● **WORK INSTRUCTIONS**:
The printed result should hold only the lines from the opening of the data through the line bearing "Second, a cloud-based", exactly as given and without pictures.

● **Data excerpts**:

******

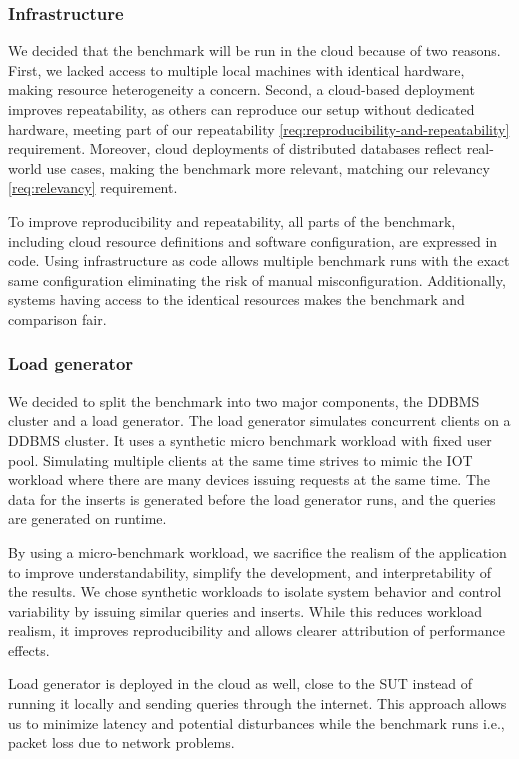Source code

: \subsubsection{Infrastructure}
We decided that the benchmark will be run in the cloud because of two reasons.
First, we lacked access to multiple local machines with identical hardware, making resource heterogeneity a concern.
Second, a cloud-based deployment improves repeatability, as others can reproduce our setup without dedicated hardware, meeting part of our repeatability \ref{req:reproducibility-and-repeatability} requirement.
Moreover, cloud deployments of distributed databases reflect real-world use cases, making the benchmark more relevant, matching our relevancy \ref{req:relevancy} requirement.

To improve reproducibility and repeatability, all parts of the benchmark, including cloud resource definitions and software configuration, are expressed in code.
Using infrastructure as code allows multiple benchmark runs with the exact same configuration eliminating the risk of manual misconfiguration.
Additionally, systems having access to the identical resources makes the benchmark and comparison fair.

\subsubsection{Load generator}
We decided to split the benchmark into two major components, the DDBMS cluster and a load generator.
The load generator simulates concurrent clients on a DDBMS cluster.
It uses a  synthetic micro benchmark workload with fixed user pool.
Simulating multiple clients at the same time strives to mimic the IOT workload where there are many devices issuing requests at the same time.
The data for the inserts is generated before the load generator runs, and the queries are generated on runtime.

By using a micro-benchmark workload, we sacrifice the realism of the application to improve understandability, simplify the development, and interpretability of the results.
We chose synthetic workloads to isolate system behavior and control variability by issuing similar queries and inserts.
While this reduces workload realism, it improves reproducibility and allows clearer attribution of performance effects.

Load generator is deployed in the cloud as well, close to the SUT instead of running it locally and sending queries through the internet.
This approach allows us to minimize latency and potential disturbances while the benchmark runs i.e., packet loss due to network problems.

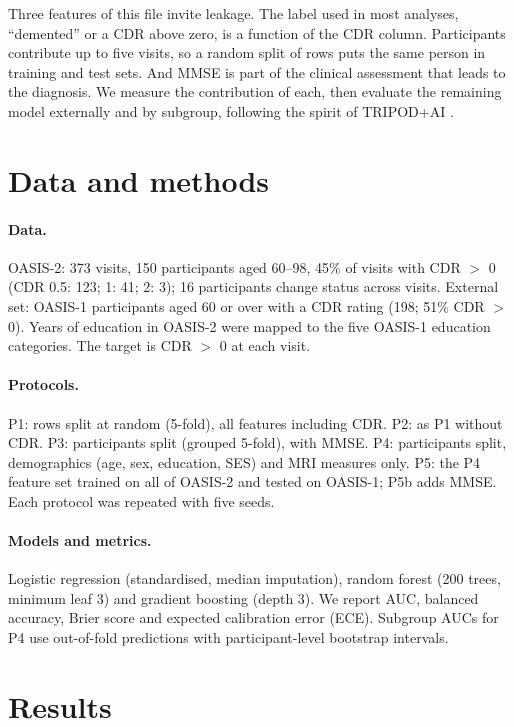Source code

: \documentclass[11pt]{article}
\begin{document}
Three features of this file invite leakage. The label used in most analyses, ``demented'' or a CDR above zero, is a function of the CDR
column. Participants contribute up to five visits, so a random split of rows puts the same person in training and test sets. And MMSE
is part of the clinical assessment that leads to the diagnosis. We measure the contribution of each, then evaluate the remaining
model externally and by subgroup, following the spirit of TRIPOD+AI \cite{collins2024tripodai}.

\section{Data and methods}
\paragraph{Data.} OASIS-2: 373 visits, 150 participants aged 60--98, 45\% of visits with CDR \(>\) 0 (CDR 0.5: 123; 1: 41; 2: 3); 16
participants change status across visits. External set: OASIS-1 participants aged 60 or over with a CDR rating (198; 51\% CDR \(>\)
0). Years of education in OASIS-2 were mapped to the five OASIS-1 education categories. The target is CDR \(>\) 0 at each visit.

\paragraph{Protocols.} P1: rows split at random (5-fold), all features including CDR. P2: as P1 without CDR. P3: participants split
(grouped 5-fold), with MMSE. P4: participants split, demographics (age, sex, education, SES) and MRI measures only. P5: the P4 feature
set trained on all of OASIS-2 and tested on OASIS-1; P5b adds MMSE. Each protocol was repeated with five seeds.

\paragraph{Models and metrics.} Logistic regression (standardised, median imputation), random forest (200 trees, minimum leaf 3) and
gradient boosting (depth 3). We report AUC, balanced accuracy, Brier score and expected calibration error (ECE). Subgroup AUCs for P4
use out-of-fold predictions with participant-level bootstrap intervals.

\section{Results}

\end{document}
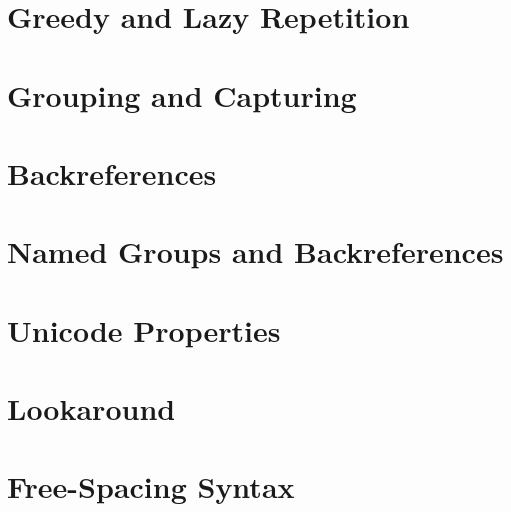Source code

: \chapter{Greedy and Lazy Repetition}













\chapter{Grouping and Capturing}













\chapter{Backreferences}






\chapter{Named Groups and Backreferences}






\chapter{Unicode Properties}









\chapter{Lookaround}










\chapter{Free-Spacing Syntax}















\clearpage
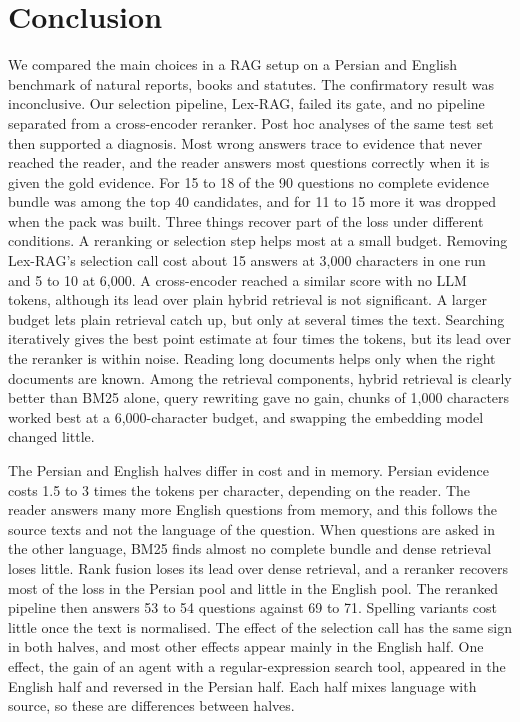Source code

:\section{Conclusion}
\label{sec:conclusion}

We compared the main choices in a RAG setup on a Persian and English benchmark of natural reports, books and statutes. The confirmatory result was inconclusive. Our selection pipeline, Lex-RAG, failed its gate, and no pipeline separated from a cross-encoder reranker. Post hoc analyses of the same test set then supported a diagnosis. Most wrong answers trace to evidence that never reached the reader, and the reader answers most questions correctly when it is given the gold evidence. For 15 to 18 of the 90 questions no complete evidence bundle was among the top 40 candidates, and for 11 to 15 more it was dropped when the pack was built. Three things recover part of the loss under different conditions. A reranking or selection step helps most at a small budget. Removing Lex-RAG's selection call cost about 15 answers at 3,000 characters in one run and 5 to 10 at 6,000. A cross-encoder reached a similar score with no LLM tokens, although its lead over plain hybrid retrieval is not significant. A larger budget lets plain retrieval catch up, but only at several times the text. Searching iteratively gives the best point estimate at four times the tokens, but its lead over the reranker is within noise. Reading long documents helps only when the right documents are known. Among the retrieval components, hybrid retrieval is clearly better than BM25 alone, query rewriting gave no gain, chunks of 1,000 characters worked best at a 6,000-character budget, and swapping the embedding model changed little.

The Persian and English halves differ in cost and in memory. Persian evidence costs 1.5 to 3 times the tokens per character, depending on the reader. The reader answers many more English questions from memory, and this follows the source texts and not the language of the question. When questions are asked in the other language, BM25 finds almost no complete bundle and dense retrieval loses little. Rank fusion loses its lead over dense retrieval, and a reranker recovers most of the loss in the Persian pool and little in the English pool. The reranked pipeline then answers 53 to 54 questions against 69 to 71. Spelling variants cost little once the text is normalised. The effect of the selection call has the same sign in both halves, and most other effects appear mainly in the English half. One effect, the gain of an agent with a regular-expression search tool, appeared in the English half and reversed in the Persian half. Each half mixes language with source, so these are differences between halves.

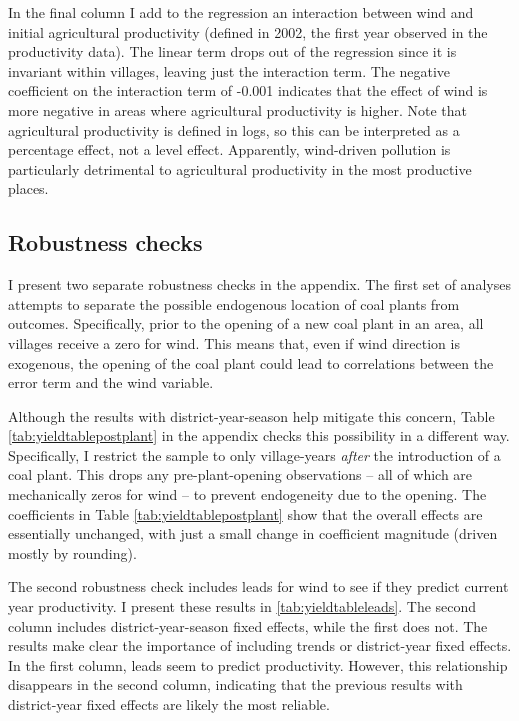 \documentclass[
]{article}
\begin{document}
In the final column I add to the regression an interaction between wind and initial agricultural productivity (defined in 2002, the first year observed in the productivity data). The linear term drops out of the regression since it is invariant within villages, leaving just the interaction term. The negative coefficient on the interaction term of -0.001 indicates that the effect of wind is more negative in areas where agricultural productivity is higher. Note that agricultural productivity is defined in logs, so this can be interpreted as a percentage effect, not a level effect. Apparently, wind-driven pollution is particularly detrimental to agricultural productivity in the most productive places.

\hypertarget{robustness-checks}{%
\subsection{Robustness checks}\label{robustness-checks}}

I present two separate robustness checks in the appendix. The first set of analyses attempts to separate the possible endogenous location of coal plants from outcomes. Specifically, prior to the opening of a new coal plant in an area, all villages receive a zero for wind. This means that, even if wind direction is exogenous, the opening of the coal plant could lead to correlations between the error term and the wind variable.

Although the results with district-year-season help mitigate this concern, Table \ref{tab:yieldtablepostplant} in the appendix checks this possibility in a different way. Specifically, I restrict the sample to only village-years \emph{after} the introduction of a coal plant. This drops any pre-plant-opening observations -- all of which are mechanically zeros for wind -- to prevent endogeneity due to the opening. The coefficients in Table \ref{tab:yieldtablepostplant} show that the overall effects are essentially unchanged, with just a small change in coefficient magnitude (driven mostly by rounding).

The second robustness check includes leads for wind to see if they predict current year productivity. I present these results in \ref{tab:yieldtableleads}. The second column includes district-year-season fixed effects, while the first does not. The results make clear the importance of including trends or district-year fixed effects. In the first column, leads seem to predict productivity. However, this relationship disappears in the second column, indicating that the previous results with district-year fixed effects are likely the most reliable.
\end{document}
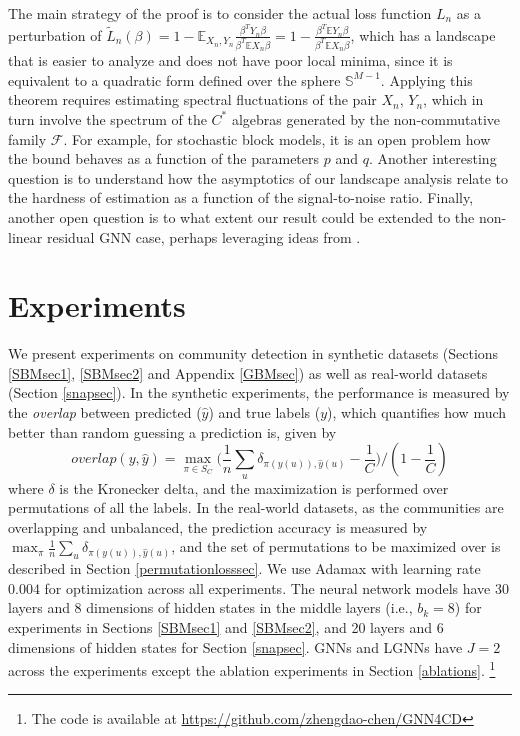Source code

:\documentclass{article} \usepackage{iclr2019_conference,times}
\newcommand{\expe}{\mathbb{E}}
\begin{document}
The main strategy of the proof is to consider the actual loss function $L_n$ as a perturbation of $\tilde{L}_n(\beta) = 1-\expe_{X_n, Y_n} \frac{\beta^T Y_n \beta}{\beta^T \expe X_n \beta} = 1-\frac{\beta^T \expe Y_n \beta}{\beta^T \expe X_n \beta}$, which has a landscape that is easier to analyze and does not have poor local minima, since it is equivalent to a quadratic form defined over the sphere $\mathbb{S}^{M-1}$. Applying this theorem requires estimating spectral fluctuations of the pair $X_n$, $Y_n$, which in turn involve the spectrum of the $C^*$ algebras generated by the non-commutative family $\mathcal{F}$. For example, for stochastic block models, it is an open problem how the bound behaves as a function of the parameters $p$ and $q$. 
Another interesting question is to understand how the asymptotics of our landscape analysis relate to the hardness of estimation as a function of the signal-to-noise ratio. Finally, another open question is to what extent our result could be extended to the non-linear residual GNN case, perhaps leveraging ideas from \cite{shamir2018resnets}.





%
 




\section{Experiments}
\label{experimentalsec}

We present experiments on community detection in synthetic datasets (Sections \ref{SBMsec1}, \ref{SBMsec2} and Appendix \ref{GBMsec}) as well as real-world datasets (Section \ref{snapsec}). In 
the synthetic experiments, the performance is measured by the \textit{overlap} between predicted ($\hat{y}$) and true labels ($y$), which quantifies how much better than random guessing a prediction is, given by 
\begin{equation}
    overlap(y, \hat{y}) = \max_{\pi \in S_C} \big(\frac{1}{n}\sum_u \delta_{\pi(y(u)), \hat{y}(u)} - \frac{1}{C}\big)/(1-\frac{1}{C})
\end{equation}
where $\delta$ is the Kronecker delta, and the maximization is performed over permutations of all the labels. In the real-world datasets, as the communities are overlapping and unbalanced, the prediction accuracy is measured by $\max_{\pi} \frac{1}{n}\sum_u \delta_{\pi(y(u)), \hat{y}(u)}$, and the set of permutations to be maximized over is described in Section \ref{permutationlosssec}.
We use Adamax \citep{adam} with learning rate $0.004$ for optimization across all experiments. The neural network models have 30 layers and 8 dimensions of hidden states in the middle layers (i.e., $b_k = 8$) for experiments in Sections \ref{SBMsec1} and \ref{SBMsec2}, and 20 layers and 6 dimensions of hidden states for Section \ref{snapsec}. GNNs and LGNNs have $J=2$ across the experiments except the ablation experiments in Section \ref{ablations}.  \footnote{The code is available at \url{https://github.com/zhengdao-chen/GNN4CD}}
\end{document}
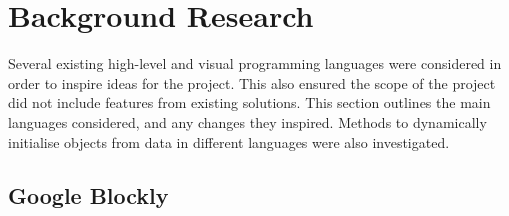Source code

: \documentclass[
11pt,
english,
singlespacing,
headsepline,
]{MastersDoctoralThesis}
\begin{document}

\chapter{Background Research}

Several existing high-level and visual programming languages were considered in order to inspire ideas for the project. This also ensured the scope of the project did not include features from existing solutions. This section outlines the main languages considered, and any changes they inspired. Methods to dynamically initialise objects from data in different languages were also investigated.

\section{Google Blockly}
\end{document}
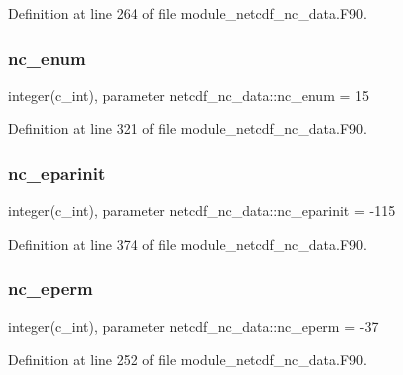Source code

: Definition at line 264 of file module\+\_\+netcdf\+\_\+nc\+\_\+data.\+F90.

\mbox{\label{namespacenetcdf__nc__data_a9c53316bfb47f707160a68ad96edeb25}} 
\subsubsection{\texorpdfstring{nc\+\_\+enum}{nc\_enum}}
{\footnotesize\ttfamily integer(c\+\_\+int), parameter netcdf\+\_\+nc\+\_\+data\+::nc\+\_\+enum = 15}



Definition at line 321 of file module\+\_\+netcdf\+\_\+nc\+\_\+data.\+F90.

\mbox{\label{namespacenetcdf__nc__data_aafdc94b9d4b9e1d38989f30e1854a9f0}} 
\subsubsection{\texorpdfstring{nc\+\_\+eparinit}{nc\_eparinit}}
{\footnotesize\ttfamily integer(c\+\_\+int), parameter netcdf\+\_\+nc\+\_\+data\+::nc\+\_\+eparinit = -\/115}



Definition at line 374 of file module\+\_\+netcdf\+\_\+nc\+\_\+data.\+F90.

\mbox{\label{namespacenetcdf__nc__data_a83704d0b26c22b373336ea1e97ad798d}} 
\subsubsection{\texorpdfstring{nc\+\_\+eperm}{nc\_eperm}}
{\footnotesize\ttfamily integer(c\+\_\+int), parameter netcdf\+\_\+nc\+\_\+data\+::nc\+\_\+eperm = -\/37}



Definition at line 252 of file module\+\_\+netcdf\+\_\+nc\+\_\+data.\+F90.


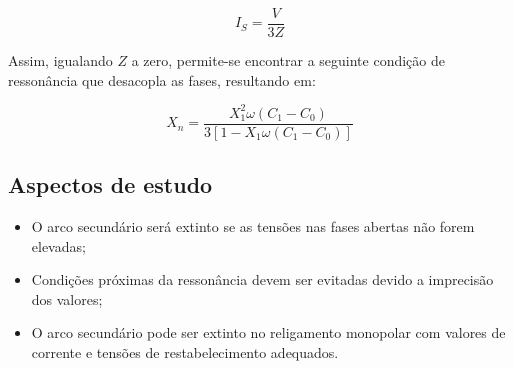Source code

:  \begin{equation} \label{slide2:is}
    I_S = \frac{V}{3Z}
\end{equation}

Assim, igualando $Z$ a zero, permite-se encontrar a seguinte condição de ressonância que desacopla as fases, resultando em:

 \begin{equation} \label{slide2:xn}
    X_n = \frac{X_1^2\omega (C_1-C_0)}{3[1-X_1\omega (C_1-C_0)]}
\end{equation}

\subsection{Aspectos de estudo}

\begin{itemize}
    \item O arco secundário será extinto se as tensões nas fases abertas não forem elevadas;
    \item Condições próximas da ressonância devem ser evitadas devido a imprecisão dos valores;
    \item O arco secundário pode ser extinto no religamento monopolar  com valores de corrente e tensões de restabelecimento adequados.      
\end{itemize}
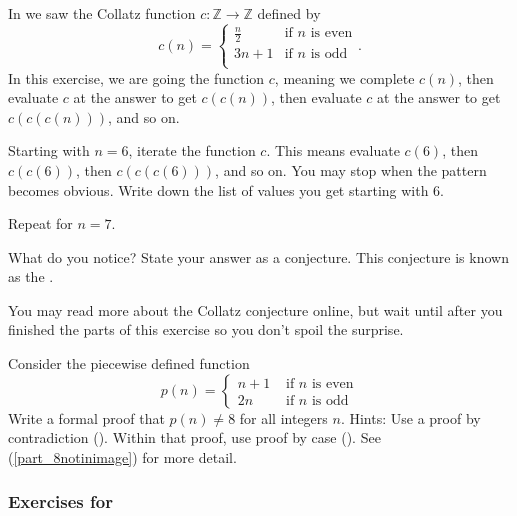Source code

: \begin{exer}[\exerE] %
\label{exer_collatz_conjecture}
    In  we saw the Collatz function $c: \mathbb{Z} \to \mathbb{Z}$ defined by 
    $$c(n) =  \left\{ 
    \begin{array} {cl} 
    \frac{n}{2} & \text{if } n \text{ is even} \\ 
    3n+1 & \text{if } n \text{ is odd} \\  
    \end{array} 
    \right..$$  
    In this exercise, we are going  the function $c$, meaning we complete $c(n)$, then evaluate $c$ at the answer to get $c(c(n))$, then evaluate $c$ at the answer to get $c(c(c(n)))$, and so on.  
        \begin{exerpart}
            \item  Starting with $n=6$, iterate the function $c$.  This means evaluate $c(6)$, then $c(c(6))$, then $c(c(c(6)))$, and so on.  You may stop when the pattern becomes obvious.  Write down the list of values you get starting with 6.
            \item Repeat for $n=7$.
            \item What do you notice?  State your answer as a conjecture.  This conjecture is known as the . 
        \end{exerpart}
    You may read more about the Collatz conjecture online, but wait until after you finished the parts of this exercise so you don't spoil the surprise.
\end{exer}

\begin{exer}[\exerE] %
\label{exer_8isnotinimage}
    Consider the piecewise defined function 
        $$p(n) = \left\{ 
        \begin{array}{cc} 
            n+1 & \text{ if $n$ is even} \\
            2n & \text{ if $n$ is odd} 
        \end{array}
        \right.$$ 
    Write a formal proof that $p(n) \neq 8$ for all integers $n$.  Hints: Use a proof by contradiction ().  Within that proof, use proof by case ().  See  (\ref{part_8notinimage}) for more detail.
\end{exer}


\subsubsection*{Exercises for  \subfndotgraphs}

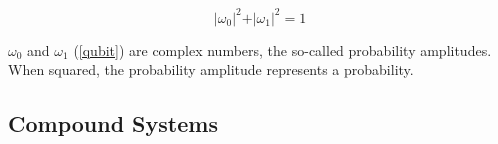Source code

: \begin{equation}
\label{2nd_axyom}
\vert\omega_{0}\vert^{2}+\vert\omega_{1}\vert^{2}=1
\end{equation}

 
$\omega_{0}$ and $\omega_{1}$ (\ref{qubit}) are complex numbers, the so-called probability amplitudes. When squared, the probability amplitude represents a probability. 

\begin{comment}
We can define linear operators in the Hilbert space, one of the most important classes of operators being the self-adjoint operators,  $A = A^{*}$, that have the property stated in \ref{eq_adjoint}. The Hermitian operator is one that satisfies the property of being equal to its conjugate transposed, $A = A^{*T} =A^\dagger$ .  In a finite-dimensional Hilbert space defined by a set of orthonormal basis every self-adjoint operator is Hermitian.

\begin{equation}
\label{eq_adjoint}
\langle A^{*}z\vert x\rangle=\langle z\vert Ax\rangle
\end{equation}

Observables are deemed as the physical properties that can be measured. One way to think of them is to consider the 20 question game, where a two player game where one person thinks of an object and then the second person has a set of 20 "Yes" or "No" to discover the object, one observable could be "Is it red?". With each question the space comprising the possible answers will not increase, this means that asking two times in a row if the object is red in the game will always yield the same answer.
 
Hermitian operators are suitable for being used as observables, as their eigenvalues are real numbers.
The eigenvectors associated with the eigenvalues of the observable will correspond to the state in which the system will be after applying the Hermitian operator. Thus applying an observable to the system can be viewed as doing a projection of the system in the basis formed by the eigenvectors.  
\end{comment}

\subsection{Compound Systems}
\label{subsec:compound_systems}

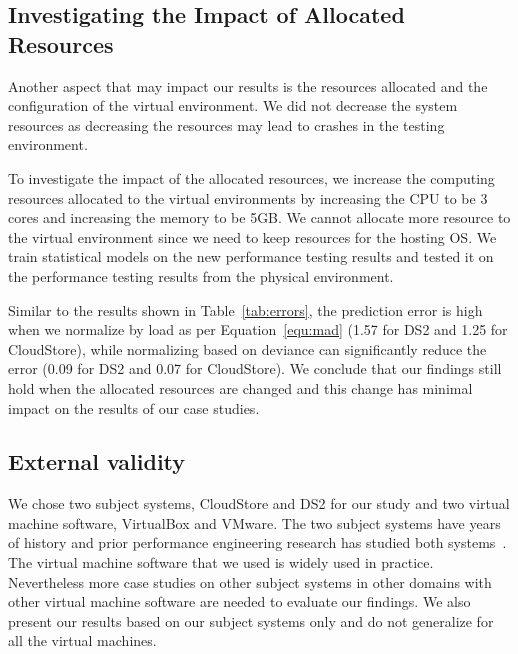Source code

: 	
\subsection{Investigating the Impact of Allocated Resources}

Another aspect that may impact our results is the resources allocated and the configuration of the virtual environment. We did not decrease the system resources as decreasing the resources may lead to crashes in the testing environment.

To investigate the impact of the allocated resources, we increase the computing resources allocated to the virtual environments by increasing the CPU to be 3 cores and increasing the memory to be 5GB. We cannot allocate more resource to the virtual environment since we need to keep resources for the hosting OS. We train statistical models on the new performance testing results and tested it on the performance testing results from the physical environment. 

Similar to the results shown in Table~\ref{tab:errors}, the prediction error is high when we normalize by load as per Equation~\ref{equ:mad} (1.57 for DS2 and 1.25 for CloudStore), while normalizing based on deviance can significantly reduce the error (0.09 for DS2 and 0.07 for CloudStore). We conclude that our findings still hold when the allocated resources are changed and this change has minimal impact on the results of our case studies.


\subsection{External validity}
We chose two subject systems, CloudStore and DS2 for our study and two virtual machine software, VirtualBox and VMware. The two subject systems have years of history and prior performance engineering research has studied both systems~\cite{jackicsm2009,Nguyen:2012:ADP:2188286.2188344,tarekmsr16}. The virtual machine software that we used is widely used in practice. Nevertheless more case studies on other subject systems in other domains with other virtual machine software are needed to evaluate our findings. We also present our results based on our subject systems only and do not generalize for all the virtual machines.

******

● **RESPONSE BELOW**:
Source code

: \subsubsection{Infrastructure}
We decided that the benchmark will be run in the cloud because of two reasons.
First, we lacked access to multiple local machines with identical hardware, making resource heterogeneity a concern.
Second, a cloud-based deployment improves repeatability, as others can reproduce our setup without dedicated hardware, meeting part of our repeatability \ref{req:reproducibility-and-repeatability} requirement.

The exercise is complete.